By: Mary H. Dyer, Credentialed Garden Writer
When it comes to easy indoor plants, it doesn’t get much easier than a peace lily. This tough plant even tolerates low light and a certain amount of neglect. However, repotting a peace lily plant is occasionally necessary, as a rootbound plant isn’t able to absorb nutrients and water and may eventually die. Fortunately, peace lily repotting is easy! Keep reading to learn how to repot a peace lily.
Does my peace lily need repotting? Peace lily is actually happy when its roots are slightly crowded, so don’t rush to repot if the plant doesn’t need it. However, if you notice roots growing through the drainage hole or circling around the surface of the potting mix, it’s time.

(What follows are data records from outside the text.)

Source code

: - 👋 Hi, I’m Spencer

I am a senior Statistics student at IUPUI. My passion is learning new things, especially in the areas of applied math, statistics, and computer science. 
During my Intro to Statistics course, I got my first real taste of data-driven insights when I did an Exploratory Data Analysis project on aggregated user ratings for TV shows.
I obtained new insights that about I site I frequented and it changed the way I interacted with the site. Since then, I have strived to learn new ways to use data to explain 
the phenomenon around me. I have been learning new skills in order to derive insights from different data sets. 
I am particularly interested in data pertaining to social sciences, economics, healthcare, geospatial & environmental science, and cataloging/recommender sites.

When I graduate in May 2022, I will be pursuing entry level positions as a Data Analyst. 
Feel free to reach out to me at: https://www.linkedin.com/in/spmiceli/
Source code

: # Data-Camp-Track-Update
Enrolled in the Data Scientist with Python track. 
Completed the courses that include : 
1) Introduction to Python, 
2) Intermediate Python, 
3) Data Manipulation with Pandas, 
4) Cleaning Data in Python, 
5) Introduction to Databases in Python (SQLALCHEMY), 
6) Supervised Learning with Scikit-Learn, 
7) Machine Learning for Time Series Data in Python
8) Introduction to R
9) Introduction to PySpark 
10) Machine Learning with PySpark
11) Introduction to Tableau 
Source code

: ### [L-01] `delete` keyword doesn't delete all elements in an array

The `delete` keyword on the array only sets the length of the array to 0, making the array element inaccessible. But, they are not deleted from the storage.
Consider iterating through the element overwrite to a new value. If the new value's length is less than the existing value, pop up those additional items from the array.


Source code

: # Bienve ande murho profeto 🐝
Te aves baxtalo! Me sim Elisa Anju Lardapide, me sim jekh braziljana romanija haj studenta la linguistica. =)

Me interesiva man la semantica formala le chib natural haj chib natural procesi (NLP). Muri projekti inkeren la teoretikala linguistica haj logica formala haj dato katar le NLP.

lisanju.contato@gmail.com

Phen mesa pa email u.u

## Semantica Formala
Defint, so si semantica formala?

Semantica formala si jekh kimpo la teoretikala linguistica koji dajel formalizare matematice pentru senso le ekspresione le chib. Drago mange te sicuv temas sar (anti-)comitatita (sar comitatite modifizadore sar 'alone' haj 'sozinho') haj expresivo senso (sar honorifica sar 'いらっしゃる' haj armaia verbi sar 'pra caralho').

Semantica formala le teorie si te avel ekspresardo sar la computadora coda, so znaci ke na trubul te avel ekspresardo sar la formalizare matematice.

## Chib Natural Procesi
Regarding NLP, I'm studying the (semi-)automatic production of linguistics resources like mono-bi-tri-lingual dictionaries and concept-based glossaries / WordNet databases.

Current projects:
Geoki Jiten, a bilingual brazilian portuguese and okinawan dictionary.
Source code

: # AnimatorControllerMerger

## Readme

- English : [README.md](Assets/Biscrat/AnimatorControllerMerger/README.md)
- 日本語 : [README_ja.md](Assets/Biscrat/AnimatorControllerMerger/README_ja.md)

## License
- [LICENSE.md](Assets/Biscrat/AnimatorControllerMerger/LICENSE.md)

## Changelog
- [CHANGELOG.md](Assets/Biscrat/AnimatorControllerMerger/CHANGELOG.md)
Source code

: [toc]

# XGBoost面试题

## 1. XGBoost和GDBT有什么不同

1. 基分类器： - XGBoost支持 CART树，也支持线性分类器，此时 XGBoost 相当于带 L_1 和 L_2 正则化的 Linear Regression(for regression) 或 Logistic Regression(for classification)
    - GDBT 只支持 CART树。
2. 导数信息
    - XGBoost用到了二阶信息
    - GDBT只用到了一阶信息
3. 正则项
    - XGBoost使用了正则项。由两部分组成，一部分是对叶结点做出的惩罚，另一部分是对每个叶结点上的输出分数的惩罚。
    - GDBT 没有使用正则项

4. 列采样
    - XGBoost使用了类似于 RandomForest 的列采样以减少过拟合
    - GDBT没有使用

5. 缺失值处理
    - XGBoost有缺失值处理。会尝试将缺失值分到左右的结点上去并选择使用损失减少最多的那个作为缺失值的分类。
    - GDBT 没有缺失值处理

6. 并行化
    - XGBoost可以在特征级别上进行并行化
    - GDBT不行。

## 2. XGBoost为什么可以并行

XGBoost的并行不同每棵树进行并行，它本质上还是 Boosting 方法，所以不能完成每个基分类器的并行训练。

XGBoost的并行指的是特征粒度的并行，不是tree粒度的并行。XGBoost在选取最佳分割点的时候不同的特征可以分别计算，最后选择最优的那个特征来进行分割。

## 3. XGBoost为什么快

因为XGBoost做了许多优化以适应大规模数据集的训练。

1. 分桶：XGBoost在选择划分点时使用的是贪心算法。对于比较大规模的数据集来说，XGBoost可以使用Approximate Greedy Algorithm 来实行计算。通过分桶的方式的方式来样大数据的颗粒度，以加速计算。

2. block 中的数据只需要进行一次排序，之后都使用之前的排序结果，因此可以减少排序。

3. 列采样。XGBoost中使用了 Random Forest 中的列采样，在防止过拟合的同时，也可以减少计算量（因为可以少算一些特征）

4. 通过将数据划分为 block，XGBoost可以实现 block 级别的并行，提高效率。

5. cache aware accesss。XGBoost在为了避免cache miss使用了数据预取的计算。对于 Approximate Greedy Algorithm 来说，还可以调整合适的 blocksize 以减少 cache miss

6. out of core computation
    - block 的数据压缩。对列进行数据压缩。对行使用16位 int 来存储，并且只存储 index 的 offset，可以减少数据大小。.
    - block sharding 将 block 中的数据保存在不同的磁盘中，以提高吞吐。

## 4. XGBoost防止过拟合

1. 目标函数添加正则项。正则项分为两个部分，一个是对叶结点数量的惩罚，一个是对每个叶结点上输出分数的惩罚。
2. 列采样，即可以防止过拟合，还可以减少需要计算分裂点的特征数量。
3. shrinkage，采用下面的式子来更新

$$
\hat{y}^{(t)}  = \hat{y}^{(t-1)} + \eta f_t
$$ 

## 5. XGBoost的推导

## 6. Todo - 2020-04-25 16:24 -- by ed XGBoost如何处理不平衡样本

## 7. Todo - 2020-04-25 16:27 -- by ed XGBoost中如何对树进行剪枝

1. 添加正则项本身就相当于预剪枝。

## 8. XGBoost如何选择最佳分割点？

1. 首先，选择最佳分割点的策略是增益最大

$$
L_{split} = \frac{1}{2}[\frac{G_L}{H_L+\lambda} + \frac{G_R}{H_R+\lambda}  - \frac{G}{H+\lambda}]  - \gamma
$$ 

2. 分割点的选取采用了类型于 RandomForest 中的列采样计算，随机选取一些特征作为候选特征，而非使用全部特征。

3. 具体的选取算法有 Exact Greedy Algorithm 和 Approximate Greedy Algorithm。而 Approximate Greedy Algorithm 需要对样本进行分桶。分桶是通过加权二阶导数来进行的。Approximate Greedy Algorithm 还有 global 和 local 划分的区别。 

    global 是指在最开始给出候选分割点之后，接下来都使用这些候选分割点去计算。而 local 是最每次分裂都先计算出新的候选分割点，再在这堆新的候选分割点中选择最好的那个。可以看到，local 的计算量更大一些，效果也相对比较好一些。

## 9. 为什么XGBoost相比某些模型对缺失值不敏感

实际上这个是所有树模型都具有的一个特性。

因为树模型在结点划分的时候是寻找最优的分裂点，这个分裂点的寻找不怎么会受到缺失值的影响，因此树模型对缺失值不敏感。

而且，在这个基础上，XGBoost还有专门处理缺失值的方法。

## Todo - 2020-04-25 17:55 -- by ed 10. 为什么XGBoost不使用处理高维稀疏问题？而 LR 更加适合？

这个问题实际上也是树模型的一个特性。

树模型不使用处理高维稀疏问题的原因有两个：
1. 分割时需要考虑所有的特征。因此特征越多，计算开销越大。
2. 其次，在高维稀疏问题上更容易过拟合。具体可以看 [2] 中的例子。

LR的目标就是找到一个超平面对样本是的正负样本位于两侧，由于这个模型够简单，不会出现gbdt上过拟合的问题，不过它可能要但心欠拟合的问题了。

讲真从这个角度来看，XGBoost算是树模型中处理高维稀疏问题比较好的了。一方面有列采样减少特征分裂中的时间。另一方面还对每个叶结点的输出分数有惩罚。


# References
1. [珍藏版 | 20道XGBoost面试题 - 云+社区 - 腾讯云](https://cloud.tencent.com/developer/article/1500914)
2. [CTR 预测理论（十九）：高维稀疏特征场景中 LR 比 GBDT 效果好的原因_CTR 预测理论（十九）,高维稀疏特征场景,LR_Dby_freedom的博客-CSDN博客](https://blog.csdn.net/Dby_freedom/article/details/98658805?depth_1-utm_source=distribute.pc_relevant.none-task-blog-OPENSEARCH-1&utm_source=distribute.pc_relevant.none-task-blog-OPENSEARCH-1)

If the roots become so compacted that water runs straight through the drainage hole without being absorbed into the potting mix, it’s time for an emergency peace lily repotting! Don’t panic if this is the case; repotting a peace lily isn’t difficult and your plant will soon rebound and grow like crazy in its new, roomier pot.
Select a container only a size larger than the peace lily’s current pot. It may sound logical to use a larger pot, but a large amount of damp potting mix around the roots may contribute to root rot. It’s much better to repot the plant into gradually larger containers.
Water the peace lily a day or two before repotting.
Fill a container about one-third full with fresh, high quality potting mix.
Remove the peace lily carefully from the container. If the roots are tightly compacted, loosen them carefully with your fingers so they can spread out in the new pot.
Set the peace lily in the new pot. Add or subtract potting mix to the bottom as needed; the top of the root ball should be about an inch below the rim of the pot. Fill in around the root ball with potting mix, then firm the potting mix lightly with your fingers.
Water the peace lily well, allowing excess liquid to drip through the drainage hole. Once the plant has completely drained, return it to its drainage saucer.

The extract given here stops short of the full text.